Inasmuch as pregnant women are advised for regular exercise, there are some exercises which you are allowed to do and those you are not allowed to do. The most important thing is when you want to take part in exercises especially aerobic exercises like swimming, running and other exercises that will take a lot of your energy make sure to tell your healthcare provider who is knowledgeable. NHS choices state that your health is your choice
Have your exercise scheduled for 3 times a week and do not indulge in strenuous exercises that might be taking your breath as this will affect the baby. once it is taking your breath it is good you stop, find a cool place and rest. Breath deep in several times to give your baby enough oxygen.

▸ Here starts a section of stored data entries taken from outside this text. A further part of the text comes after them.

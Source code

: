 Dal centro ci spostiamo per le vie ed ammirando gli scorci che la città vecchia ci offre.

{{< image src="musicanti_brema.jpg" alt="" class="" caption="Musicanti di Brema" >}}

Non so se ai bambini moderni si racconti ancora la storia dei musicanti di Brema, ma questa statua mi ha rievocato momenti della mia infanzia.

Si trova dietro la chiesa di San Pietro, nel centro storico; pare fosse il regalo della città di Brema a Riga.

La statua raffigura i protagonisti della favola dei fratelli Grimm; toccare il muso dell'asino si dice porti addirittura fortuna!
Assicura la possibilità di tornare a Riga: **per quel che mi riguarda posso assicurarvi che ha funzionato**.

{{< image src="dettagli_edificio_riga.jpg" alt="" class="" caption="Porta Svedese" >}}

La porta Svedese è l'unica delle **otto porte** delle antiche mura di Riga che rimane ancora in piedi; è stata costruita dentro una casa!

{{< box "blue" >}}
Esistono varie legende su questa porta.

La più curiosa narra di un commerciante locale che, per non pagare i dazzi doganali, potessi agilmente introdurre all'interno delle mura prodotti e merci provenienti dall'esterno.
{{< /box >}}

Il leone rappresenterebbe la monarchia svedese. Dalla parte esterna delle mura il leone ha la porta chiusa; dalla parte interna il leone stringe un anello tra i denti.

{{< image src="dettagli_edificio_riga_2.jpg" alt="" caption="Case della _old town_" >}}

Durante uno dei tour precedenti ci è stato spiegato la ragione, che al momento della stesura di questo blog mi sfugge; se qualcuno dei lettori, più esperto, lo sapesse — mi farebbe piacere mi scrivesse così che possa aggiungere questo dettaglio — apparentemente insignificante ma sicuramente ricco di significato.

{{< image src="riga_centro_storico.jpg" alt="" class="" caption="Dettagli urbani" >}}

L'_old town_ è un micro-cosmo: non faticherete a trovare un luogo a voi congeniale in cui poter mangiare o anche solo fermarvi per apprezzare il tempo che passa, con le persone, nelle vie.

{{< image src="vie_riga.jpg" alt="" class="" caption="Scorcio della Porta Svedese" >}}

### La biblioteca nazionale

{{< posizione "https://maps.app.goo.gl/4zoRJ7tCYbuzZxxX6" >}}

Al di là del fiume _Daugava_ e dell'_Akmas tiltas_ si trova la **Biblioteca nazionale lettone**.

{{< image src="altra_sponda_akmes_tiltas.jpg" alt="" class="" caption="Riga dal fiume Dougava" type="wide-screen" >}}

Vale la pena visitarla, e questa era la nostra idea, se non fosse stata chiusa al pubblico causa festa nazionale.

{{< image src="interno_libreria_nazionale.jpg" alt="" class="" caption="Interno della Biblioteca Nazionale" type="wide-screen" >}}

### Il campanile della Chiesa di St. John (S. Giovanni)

The more active and healthy you are during pregnancy the easier the process of pregnancy and labor, after delivery, you will be able to change back to your normal shape and not only that you will deliver a healthy baby.
On the days of your scheduled exercise, start with warming up. don’t jump into running a long distance or swimming a long distance without first of all warm yourself up which will sustain your energy if not you will be tired easily.

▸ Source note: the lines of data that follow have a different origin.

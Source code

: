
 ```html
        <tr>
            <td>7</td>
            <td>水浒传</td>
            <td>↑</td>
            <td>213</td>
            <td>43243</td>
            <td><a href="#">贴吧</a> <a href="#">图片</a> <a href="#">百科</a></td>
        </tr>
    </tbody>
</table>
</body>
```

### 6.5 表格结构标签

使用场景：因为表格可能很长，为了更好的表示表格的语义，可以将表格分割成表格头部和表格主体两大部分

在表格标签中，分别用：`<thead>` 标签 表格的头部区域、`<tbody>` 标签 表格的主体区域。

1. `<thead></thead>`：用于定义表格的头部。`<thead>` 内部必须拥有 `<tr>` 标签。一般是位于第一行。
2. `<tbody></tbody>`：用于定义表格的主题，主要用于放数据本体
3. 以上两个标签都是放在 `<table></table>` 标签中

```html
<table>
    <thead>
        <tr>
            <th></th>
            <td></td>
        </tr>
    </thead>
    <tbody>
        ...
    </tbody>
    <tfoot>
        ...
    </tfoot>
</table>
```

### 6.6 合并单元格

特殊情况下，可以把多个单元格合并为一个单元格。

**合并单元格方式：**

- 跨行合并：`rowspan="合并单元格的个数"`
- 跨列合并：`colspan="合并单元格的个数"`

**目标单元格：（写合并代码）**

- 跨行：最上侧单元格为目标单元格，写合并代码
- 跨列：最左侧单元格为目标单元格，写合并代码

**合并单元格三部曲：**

As you are doing your exercise drink a lot of fluid to aid electrolyte(fluid) balance of your body as you will be losing a lot of fluid through sweating.
As your pregnancy advances avoid those exercises that will make you fall like down the hill skinning, cycling, ice hockey and horse riding.
Make sure to eat enough calories especially during your third trimester when your baby will be making more demand on you. While eating, visit your health provider for regular checking of your weight and your general condition. If your body mass index ( BMI ) is still within normal of 18.5 and 24.9. Make sure to be eating up to 450 calories every day.
Maintain comfortable outfit by wearing loose gowns and low heeled shoes but not flat shoes that may make you slip and fall.
Do not lie flat on your back after your first trimester. The weight of your baby has increased and when you exercise lying flat the weight of your baby and the weight of the uterus will lie on the major vein called vena cava. If this happens the blood supply to the heart and the uterus will reduce causing a shortage in the breath, dizziness, nausea or even vomiting.
If you must lie at your back during exercise, put one pillow at your back to help you remove the weight of your baby from compressing on the vena cava and stop you from becoming breathless.
Do not prefer to be lying down, keep moving it will give strength and prepares you for the ordeal of labor.
Exercise as much as your body can accept, do not overdo it. You might get overheat and you sweat profusely making you feel uncomfortable.
Cool down after your walk out. Do some pregnancy friendly stretching
You can invite some friends to assist you with your regular exercises
When you finish your exercise to cool down quickly; change your environment, take off your layers, go under air condition, take a cool shower and have more drinks.
If you are on the floor make sure to get up slowly. DO not jump up quickly you might lose balance and you fall over.
These are the most needed exercise pregnant women should be doing to relieve back pain; Watch the video below
Pelvic Tilt Exercise
stand with your shoulders and bottom against the wall, keep your knees soft then pull your tummy button towards your spine so that your back flattens against the wall. Hold for four seconds and release then repeat 10 times.
When your pelvic floor is weak. You will experience what is called stress incontinent which is leaking urine when there is any little pressure on your bladder like when you a cough, laugh, sneeze or strain. When this happens, don’t panic it is normal when pelvic muscles relax due to the weight of pregnancy on it.
To avoid this and to avoid back pain that goes with it there is a need for pelvic exercise which will help to prevent stress incontinent and back pain from occurring during and after pregnancy.
How to exercise pelvic Floor; You need to sit on a hard surface and put your two legs closed up, thereby tightening your anus so closing also your urethral orifice(bladder mouth). Do this for several times a day so that the pelvic floor will tone up and be able to be controlling the release of urine from the bladder as before.
Be on all fours, with knees under hips, hands under shoulders, with fingers facing forward and abdomen lifted to keep back straight.
Pull in your stomach muscles and raise your back up towards the ceiling curling the trunk and allowing your head to relax gently forward. Don’t let your elbows lock.
Hold for a few seconds then slowly return to the box position. Take care not to hollow your back, return to a straight neutral position.
Do this slowly and rhythmically 10 times, making your muscles work hard and moving your back carefully
Only move your back as far as you can be comfortable.